Data records:
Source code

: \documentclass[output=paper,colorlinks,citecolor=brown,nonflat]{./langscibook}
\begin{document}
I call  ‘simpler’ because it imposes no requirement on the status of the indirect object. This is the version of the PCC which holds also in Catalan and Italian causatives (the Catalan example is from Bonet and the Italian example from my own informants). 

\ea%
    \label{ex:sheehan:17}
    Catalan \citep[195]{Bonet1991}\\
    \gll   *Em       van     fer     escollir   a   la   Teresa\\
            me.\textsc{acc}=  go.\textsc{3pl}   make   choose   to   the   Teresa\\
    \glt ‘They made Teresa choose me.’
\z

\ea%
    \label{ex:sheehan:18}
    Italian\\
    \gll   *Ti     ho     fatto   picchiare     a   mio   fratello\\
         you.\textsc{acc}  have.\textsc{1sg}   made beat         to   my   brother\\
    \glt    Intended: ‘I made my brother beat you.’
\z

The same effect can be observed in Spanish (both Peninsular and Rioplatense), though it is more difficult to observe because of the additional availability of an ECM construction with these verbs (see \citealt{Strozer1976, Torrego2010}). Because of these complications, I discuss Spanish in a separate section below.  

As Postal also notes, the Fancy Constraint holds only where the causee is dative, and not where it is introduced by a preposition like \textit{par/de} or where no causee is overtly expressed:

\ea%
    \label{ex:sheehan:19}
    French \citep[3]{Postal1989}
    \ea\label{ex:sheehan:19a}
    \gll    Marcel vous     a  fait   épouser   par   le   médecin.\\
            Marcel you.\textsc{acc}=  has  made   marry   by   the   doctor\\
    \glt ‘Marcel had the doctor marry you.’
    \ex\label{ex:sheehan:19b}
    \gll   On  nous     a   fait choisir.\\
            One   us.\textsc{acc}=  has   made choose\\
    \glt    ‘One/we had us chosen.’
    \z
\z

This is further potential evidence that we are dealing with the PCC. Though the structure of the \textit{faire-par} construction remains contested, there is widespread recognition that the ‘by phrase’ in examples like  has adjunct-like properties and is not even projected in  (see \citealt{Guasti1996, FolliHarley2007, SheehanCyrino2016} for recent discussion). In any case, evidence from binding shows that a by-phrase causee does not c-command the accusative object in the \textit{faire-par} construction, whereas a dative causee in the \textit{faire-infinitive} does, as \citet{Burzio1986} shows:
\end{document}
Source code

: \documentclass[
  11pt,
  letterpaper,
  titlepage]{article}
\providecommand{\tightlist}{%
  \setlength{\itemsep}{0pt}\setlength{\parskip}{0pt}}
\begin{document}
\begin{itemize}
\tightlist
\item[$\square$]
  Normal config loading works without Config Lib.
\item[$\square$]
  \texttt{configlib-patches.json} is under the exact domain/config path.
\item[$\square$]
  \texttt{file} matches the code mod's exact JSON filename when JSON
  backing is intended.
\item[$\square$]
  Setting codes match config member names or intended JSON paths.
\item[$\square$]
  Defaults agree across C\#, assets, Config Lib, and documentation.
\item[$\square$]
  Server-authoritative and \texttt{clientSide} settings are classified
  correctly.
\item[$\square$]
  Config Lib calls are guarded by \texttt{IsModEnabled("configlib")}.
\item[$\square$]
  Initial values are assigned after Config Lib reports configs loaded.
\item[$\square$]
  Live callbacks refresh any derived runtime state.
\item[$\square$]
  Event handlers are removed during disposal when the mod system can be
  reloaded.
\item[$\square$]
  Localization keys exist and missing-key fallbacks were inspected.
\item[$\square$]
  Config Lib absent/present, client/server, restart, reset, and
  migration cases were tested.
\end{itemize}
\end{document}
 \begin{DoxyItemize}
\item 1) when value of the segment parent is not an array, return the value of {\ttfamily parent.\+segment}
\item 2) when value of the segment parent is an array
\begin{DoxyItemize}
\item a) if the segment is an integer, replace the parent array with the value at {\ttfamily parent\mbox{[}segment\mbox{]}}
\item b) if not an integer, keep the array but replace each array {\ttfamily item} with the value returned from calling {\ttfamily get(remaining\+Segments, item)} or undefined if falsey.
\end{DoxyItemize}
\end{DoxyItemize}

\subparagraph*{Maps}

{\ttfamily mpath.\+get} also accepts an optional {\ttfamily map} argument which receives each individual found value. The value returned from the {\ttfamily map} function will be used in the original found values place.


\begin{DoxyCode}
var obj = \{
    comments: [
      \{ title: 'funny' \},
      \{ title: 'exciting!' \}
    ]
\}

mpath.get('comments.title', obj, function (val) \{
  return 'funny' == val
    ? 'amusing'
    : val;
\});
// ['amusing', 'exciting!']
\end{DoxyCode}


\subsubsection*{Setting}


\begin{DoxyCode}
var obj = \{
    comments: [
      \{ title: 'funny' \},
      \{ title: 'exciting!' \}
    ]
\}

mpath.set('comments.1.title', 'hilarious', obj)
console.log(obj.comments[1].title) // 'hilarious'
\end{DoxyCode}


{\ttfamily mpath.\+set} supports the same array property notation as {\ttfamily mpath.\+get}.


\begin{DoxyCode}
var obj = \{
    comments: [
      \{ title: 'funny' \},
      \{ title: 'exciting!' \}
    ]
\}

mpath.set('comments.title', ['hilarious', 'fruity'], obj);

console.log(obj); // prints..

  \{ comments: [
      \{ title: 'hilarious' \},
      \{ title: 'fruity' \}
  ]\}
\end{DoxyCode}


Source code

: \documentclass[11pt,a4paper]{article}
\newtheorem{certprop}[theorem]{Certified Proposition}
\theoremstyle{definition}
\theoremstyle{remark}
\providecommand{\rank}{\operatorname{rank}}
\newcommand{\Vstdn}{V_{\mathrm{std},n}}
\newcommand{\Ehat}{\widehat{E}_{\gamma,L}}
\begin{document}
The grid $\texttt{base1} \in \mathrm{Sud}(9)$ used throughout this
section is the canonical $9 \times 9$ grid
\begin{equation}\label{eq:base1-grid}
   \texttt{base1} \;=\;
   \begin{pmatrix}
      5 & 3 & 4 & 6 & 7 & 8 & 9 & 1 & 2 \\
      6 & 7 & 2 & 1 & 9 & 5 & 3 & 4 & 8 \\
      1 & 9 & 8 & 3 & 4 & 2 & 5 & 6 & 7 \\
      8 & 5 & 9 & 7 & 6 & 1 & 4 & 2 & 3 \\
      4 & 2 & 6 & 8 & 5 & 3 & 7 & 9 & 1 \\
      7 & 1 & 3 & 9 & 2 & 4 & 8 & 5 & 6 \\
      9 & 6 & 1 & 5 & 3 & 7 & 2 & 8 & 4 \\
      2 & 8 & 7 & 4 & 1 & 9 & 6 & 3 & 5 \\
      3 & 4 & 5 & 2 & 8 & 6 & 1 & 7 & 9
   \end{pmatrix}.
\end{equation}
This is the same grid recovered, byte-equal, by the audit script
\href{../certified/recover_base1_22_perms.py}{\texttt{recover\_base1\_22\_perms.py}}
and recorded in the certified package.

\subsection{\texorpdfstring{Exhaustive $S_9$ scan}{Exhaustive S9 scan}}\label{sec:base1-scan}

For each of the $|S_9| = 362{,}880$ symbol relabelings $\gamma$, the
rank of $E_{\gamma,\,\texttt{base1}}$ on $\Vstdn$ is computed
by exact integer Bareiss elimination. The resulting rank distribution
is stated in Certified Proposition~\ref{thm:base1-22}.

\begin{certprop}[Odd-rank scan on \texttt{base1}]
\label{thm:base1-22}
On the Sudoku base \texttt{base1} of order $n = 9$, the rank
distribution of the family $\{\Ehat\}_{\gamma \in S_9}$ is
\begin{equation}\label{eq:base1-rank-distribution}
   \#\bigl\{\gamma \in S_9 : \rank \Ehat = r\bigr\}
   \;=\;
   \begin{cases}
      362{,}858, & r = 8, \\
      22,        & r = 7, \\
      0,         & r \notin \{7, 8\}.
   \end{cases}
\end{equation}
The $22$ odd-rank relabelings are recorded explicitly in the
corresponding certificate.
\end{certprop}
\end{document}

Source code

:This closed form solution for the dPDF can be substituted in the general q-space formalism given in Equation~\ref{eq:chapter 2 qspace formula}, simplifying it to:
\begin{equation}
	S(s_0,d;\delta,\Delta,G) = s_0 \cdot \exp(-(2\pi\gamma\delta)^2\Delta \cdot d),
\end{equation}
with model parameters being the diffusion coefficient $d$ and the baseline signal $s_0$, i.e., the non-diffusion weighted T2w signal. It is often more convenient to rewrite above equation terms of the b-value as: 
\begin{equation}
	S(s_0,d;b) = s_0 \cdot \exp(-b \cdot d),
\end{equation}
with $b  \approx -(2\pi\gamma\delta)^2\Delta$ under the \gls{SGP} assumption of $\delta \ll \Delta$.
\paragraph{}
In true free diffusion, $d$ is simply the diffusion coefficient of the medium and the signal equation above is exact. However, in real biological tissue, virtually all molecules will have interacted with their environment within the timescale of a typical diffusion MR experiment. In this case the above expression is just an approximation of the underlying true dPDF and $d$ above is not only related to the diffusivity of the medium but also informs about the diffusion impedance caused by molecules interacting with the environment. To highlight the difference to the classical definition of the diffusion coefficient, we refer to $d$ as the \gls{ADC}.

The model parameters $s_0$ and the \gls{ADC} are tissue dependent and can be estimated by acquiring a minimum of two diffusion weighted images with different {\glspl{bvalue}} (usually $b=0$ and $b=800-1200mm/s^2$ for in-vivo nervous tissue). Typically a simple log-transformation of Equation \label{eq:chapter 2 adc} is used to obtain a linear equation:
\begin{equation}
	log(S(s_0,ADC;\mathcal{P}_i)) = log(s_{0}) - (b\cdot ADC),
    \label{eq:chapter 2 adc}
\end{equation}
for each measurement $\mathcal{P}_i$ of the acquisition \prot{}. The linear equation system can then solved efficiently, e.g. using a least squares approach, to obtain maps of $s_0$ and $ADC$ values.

Problem requirements: Whenever "doctor" shows up in a line of the listing, copy that whole line.

Answer:
            Marcel you.\textsc{acc}=  has  made   marry   by   the   doctor\\
    \glt ‘Marcel had the doctor marry you.’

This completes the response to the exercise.